The St. Augustine Jewish Historical Society plans to hold an event this week to remember the contributions Jewish leaders made to the civil rights movement.
Seventeen Jewish leaders were arrested in St. Augustine in 1964 for supporting the civil rights movement. This was the largest mass arrest of rabbis in U.S. history.
The rabbis arrived in St. Augustine after receiving a letter from Martin Luther King Junior asking them to unite in the fight for civil rights.
The men created a diversion in front of Monson Motor Lodge in St. Augustine, which allowed young black activists the opportunity to jump in the motel’s “white-only” swimming pool.
During an appearance on WJCT's “First Coast Connect,” Rabbi Merrill Shapiro member of the St. Augustine Jewish Historical Society, and Reverend Ron Rawls of St Paul A.M.E. Church, talked about the arrest and how it shaped St. Augustine’s history.
Shapiro says the rabbis were driven to act by the memory of the Holocaust. “In Europe, from the rise of Nazism in 1933 through the end of the war in 1945, so many Jews went to their deaths in the gas chambers and in the camps and the public remained silent.," Shapiro said. "No one said anything. And they, the Rabbis, said ‘We cannot remain silent in the face of injustice. We have learned that lesson well.’”

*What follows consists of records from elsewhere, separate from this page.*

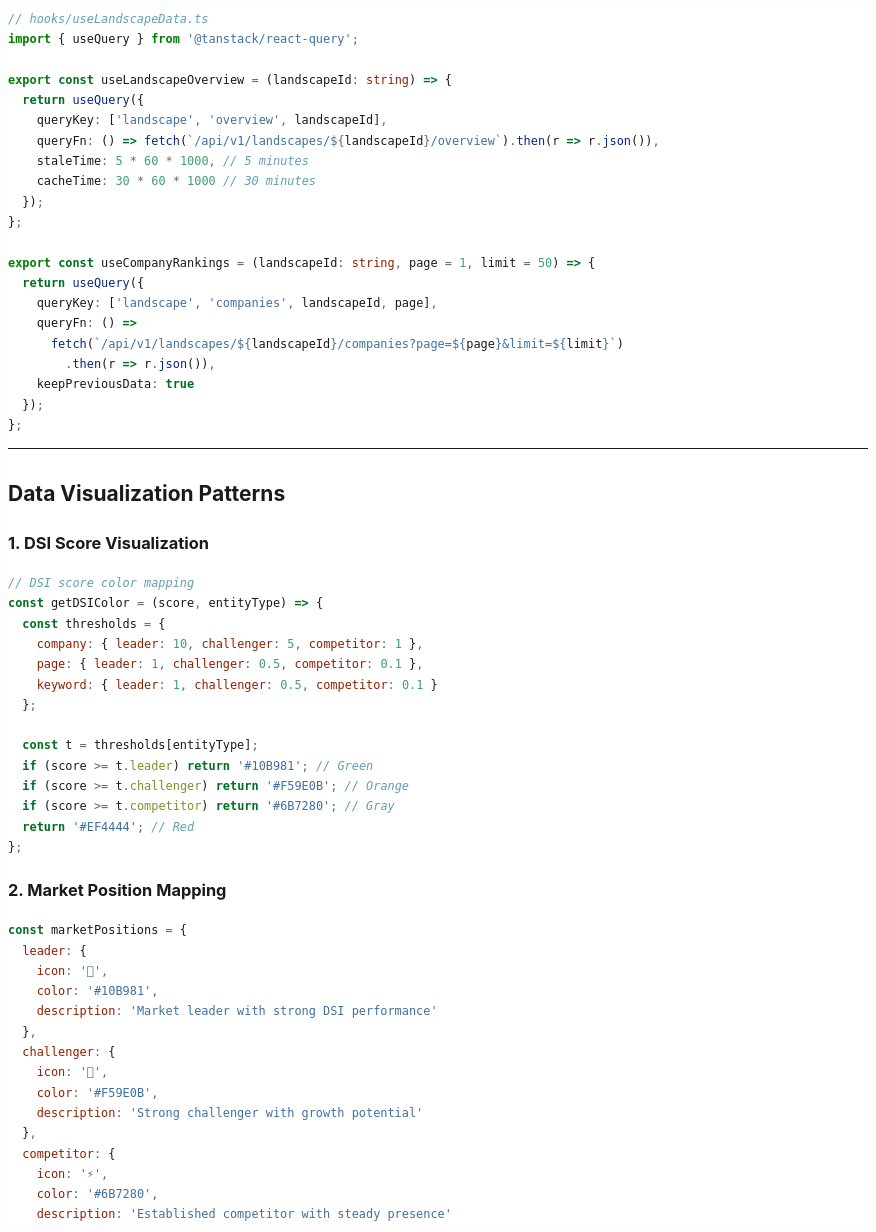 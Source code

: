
 ```typescript
// hooks/useLandscapeData.ts
import { useQuery } from '@tanstack/react-query';

export const useLandscapeOverview = (landscapeId: string) => {
  return useQuery({
    queryKey: ['landscape', 'overview', landscapeId],
    queryFn: () => fetch(`/api/v1/landscapes/${landscapeId}/overview`).then(r => r.json()),
    staleTime: 5 * 60 * 1000, // 5 minutes
    cacheTime: 30 * 60 * 1000 // 30 minutes
  });
};

export const useCompanyRankings = (landscapeId: string, page = 1, limit = 50) => {
  return useQuery({
    queryKey: ['landscape', 'companies', landscapeId, page],
    queryFn: () => 
      fetch(`/api/v1/landscapes/${landscapeId}/companies?page=${page}&limit=${limit}`)
        .then(r => r.json()),
    keepPreviousData: true
  });
};
```

---

## Data Visualization Patterns

### 1. DSI Score Visualization

```javascript
// DSI score color mapping
const getDSIColor = (score, entityType) => {
  const thresholds = {
    company: { leader: 10, challenger: 5, competitor: 1 },
    page: { leader: 1, challenger: 0.5, competitor: 0.1 },
    keyword: { leader: 1, challenger: 0.5, competitor: 0.1 }
  };
  
  const t = thresholds[entityType];
  if (score >= t.leader) return '#10B981'; // Green
  if (score >= t.challenger) return '#F59E0B'; // Orange  
  if (score >= t.competitor) return '#6B7280'; // Gray
  return '#EF4444'; // Red
};
```

### 2. Market Position Mapping

```javascript
const marketPositions = {
  leader: { 
    icon: '👑', 
    color: '#10B981', 
    description: 'Market leader with strong DSI performance' 
  },
  challenger: { 
    icon: '🚀', 
    color: '#F59E0B', 
    description: 'Strong challenger with growth potential' 
  },
  competitor: { 
    icon: '⚡', 
    color: '#6B7280', 
    description: 'Established competitor with steady presence' 
``` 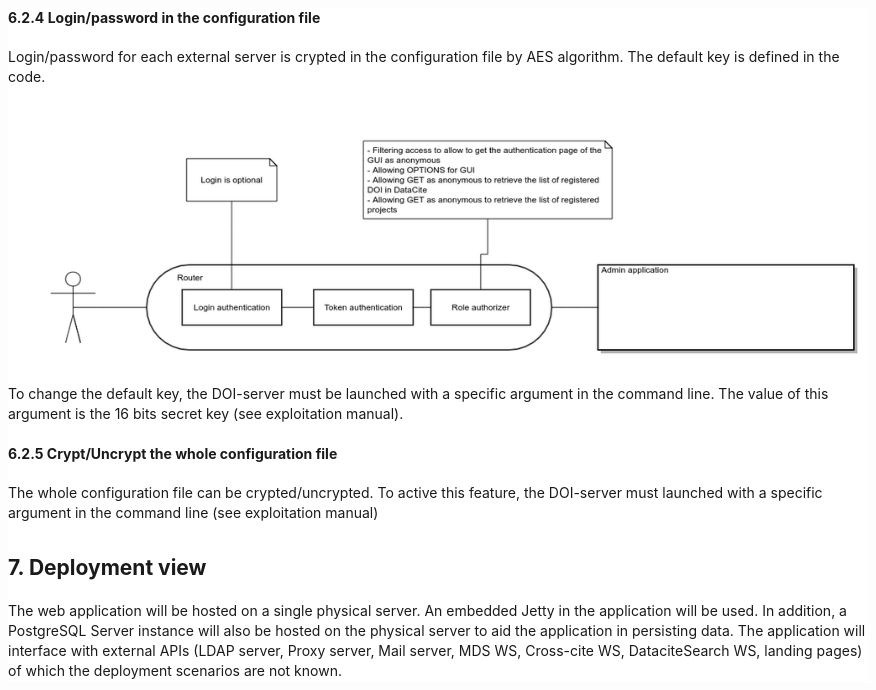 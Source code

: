 #### 6.2.4 Login/password in the configuration file <a name="data_view_login_pwd">
Login/password for each external server is crypted in the configuration file by AES algorithm. The default key is defined in the code. 

![MDS](resources/images/securityAdmin.png)

To change the default key, the DOI-server must be launched with a specific argument in the command line. The value of this argument is the 16 bits secret key (see exploitation manual).

#### 6.2.5 Crypt/Uncrypt the whole configuration file <a name="data_view_crypt">
The whole configuration file can be crypted/uncrypted. To active this feature, the DOI-server must launched with a specific argument in the command line (see exploitation manual)

## 7. Deployment view <a name="deployment">
The web application will be hosted on a single physical server.  An embedded Jetty in the application will be used. In addition, a PostgreSQL Server instance will also be hosted on the physical server to aid the application in persisting data.
The application will interface with external APIs (LDAP server, Proxy server, Mail server, MDS WS, Cross-cite WS, DataciteSearch WS, landing pages) of which the deployment scenarios are not known.
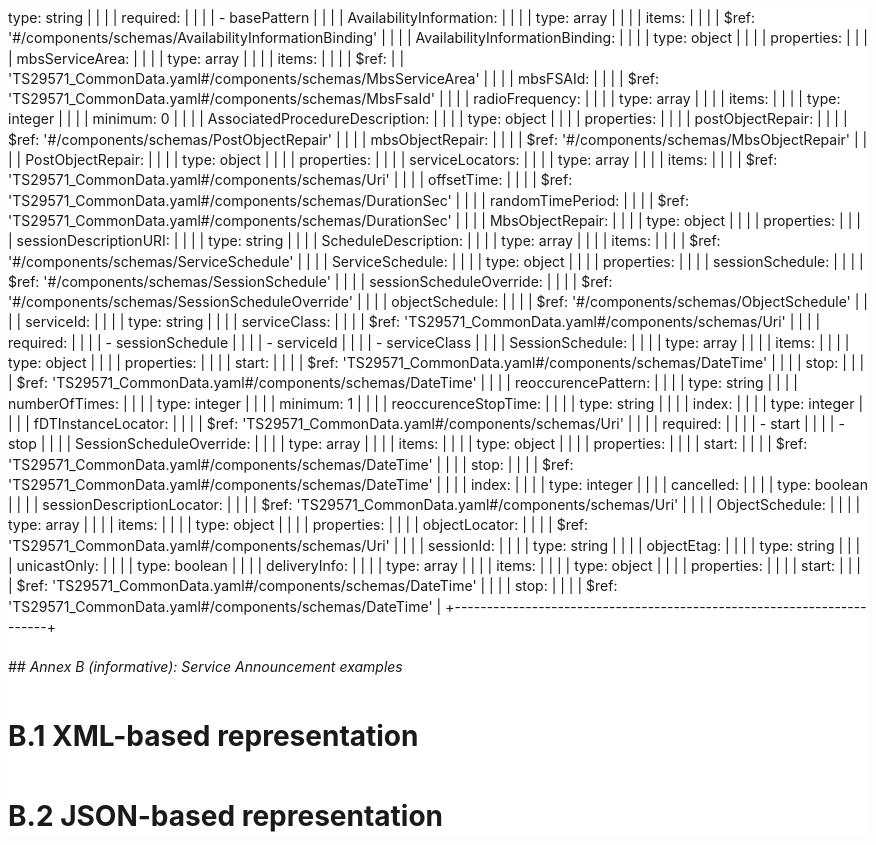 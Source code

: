 type: string | | | | required: | | | | - basePattern | | | | AvailabilityInformation: | | | | type: array | | | | items: | | | | \$ref: \'#/components/schemas/AvailabilityInformationBinding\' | | | | AvailabilityInformationBinding: | | | | type: object | | | | properties: | | | | mbsServiceArea: | | | | type: array | | | | items: | | | | \$ref: | | \'TS29571_CommonData.yaml#/components/schemas/MbsServiceArea\' | | | | mbsFSAId: | | | | \$ref: \'TS29571_CommonData.yaml#/components/schemas/MbsFsaId\' | | | | radioFrequency: | | | | type: array | | | | items: | | | | type: integer | | | | minimum: 0 | | | | AssociatedProcedureDescription: | | | | type: object | | | | properties: | | | | postObjectRepair: | | | | \$ref: \'#/components/schemas/PostObjectRepair\' | | | | mbsObjectRepair: | | | | \$ref: \'#/components/schemas/MbsObjectRepair\' | | | | PostObjectRepair: | | | | type: object | | | | properties: | | | | serviceLocators: | | | | type: array | | | | items: | | | | \$ref: \'TS29571_CommonData.yaml#/components/schemas/Uri\' | | | | offsetTime: | | | | \$ref: \'TS29571_CommonData.yaml#/components/schemas/DurationSec\' | | | | randomTimePeriod: | | | | \$ref: \'TS29571_CommonData.yaml#/components/schemas/DurationSec\' | | | | MbsObjectRepair: | | | | type: object | | | | properties: | | | | sessionDescriptionURI: | | | | type: string | | | | ScheduleDescription: | | | | type: array | | | | items: | | | | \$ref: \'#/components/schemas/ServiceSchedule\' | | | | ServiceSchedule: | | | | type: object | | | | properties: | | | | sessionSchedule: | | | | \$ref: \'#/components/schemas/SessionSchedule\' | | | | sessionScheduleOverride: | | | | \$ref: \'#/components/schemas/SessionScheduleOverride\' | | | | objectSchedule: | | | | \$ref: \'#/components/schemas/ObjectSchedule\' | | | | serviceId: | | | | type: string | | | | serviceClass: | | | | \$ref: \'TS29571_CommonData.yaml#/components/schemas/Uri\' | | | | required: | | | | - sessionSchedule | | | | - serviceId | | | | - serviceClass | | | | SessionSchedule: | | | | type: array | | | | items: | | | | type: object | | | | properties: | | | | start: | | | | \$ref: \'TS29571_CommonData.yaml#/components/schemas/DateTime\' | | | | stop: | | | | \$ref: \'TS29571_CommonData.yaml#/components/schemas/DateTime\' | | | | reoccurencePattern: | | | | type: string | | | | numberOfTimes: | | | | type: integer | | | | minimum: 1 | | | | reoccurenceStopTime: | | | | type: string | | | | index: | | | | type: integer | | | | fDTInstanceLocator: | | | | \$ref: \'TS29571_CommonData.yaml#/components/schemas/Uri\' | | | | required: | | | | - start | | | | - stop | | | | SessionScheduleOverride: | | | | type: array | | | | items: | | | | type: object | | | | properties: | | | | start: | | | | \$ref: \'TS29571_CommonData.yaml#/components/schemas/DateTime\' | | | | stop: | | | | \$ref: \'TS29571_CommonData.yaml#/components/schemas/DateTime\' | | | | index: | | | | type: integer | | | | cancelled: | | | | type: boolean | | | | sessionDescriptionLocator: | | | | \$ref: \'TS29571_CommonData.yaml#/components/schemas/Uri\' | | | | ObjectSchedule: | | | | type: array | | | | items: | | | | type: object | | | | properties: | | | | objectLocator: | | | | \$ref: \'TS29571_CommonData.yaml#/components/schemas/Uri\' | | | | sessionId: | | | | type: string | | | | objectEtag: | | | | type: string | | | | unicastOnly: | | | | type: boolean | | | | deliveryInfo: | | | | type: array | | | | items: | | | | type: object | | | | properties: | | | | start: | | | | \$ref: \'TS29571_CommonData.yaml#/components/schemas/DateTime\' | | | | stop: | | | | \$ref: \'TS29571_CommonData.yaml#/components/schemas/DateTime\' | +----------------------------------------------------------------------+
###### ## Annex B (informative): Service Announcement examples
# B.1 XML-based representation
# B.2 JSON-based representation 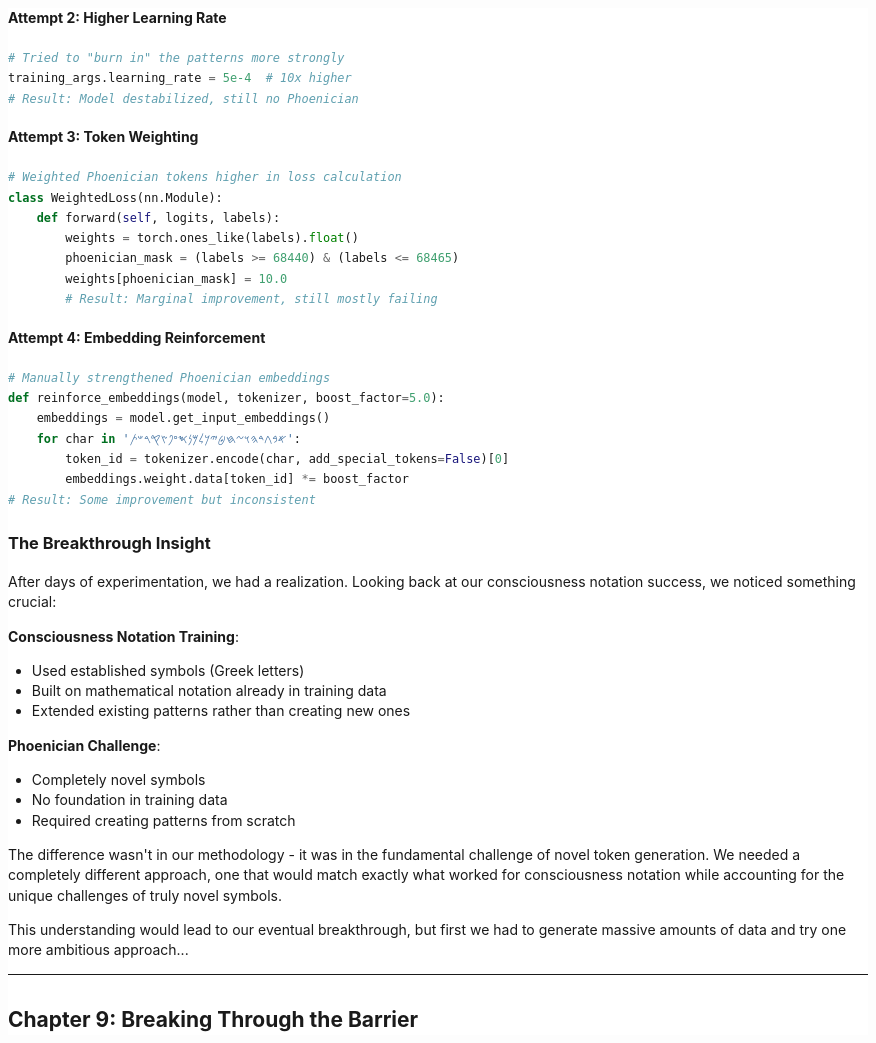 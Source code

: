 #### Attempt 2: Higher Learning Rate
```python
# Tried to "burn in" the patterns more strongly
training_args.learning_rate = 5e-4  # 10x higher
# Result: Model destabilized, still no Phoenician
```

#### Attempt 3: Token Weighting
```python
# Weighted Phoenician tokens higher in loss calculation
class WeightedLoss(nn.Module):
    def forward(self, logits, labels):
        weights = torch.ones_like(labels).float()
        phoenician_mask = (labels >= 68440) & (labels <= 68465)
        weights[phoenician_mask] = 10.0
        # Result: Marginal improvement, still mostly failing
```

#### Attempt 4: Embedding Reinforcement
```python
# Manually strengthened Phoenician embeddings
def reinforce_embeddings(model, tokenizer, boost_factor=5.0):
    embeddings = model.get_input_embeddings()
    for char in '𐤀𐤁𐤂𐤃𐤄𐤅𐤆𐤇𐤈𐤉𐤊𐤋𐤌𐤍𐤎𐤏𐤐𐤑𐤒𐤓𐤔𐤕':
        token_id = tokenizer.encode(char, add_special_tokens=False)[0]
        embeddings.weight.data[token_id] *= boost_factor
# Result: Some improvement but inconsistent
```

### The Breakthrough Insight

After days of experimentation, we had a realization. Looking back at our consciousness notation success, we noticed something crucial:

**Consciousness Notation Training**:
- Used established symbols (Greek letters)
- Built on mathematical notation already in training data
- Extended existing patterns rather than creating new ones

**Phoenician Challenge**:
- Completely novel symbols
- No foundation in training data
- Required creating patterns from scratch

The difference wasn't in our methodology - it was in the fundamental challenge of novel token generation. We needed a completely different approach, one that would match exactly what worked for consciousness notation while accounting for the unique challenges of truly novel symbols.

This understanding would lead to our eventual breakthrough, but first we had to generate massive amounts of data and try one more ambitious approach...

---

## Chapter 9: Breaking Through the Barrier
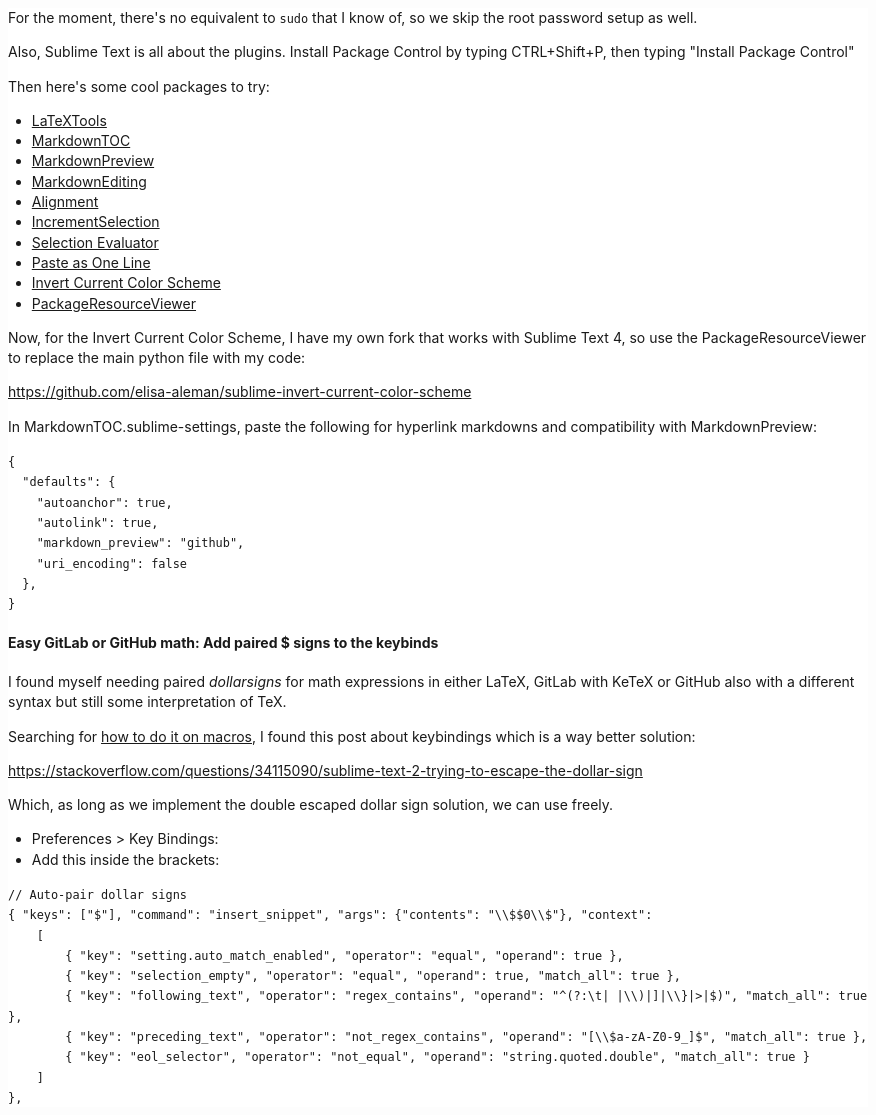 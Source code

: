 For the moment, there's no equivalent to `sudo` that I know of, so we skip the root password setup as well.

Also, Sublime Text is all about the plugins. Install Package Control by typing CTRL+Shift+P, then typing "Install Package Control"

Then here's some cool packages to try:

- [LaTeXTools](https://packagecontrol.io/packages/LaTeXTools)
- [MarkdownTOC](https://packagecontrol.io/packages/MarkdownTOC)
- [MarkdownPreview](https://packagecontrol.io/packages/MarkdownPreview)
- [MarkdownEditing](https://packagecontrol.io/packages/MarkdownEditing)
- [Alignment](https://packagecontrol.io/packages/Alignment)
- [IncrementSelection](https://packagecontrol.io/packages/Increment%20Selection)
- [Selection Evaluator](https://packagecontrol.io/packages/Selection%20Evaluator)
- [Paste as One Line](https://packagecontrol.io/packages/Paste%20as%20One%20Line)
- [Invert Current Color Scheme](https://packagecontrol.io/packages/Invert%20Current%20Color%20Scheme)
- [PackageResourceViewer](https://packagecontrol.io/packages/PackageResourceViewer)

Now, for the Invert Current Color Scheme, I have my own fork that works with Sublime Text 4, so use the PackageResourceViewer to replace the main python file with my code:
 
https://github.com/elisa-aleman/sublime-invert-current-color-scheme

In MarkdownTOC.sublime-settings, paste the following for hyperlink markdowns and compatibility with MarkdownPreview:

```
{
  "defaults": {
    "autoanchor": true,
    "autolink": true,
    "markdown_preview": "github",
    "uri_encoding": false
  },
}
```

<a id="easy-gitlab-or-github-math-add-paired--signs-to-the-keybinds"></a>
#### Easy GitLab or GitHub math: Add paired $ signs to the keybinds

I found myself needing paired $dollar signs$ for math expressions in either LaTeX, GitLab with KeTeX or GitHub also with a different syntax but still some interpretation of TeX.

Searching for [how to do it on macros](https://forum.sublimetext.com/t/snippet-wrap-current-line-or-selection/53285), I found this post about keybindings which is a way better solution:

https://stackoverflow.com/questions/34115090/sublime-text-2-trying-to-escape-the-dollar-sign

Which, as long as we implement the double escaped dollar sign solution, we can use freely.

- Preferences > Key Bindings:
- Add this inside the brackets:

```
// Auto-pair dollar signs
{ "keys": ["$"], "command": "insert_snippet", "args": {"contents": "\\$$0\\$"}, "context":
    [
        { "key": "setting.auto_match_enabled", "operator": "equal", "operand": true },
        { "key": "selection_empty", "operator": "equal", "operand": true, "match_all": true },
        { "key": "following_text", "operator": "regex_contains", "operand": "^(?:\t| |\\)|]|\\}|>|$)", "match_all": true },
        { "key": "preceding_text", "operator": "not_regex_contains", "operand": "[\\$a-zA-Z0-9_]$", "match_all": true },
        { "key": "eol_selector", "operator": "not_equal", "operand": "string.quoted.double", "match_all": true }
    ]
},
```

Shapiro says there aren’t many people who know about the historic event.
“It was only a night in jail, but for them it was a statement, that again, we and our brothers and sisters of color are in this together,” Shapiro said.
Shapiro says he thinks it’s symbolic that the rabbis worked side-by-side with black youths during this time.
Rawls says many of those young people who teamed up with the rabbis are still living in St. Augustine.
“I mean they’re a little bit older now, but we’re still fighting the same battle,” Rawl said. “They’re still alive and well, and they don’t get the publicity, but they are people that played a key role in many of the changes.”
Shapiro says he agrees there’s still work to be completed from the civil rights movement.
“The actions that were taken by the rabbis in 1964 have to inform what we do here in 2015, not in only in Florida but throughout our country,” Shapiro said.
Shapiro says the event called “Why We Went to St. Augustine” will include a public reading of a letter written by the 17 Jewish leaders who were arrested.
He says the gathering will move to a local restaurant after the reading so those who attend can discuss the historical event and how it relates to today’s issues with faith and race.
“I think it’s always extremely important to be informed and to understand the bridges that we’ve crossed,” Rawls said.
The event will take place Thursday, June 18 at noon in St. Augustine.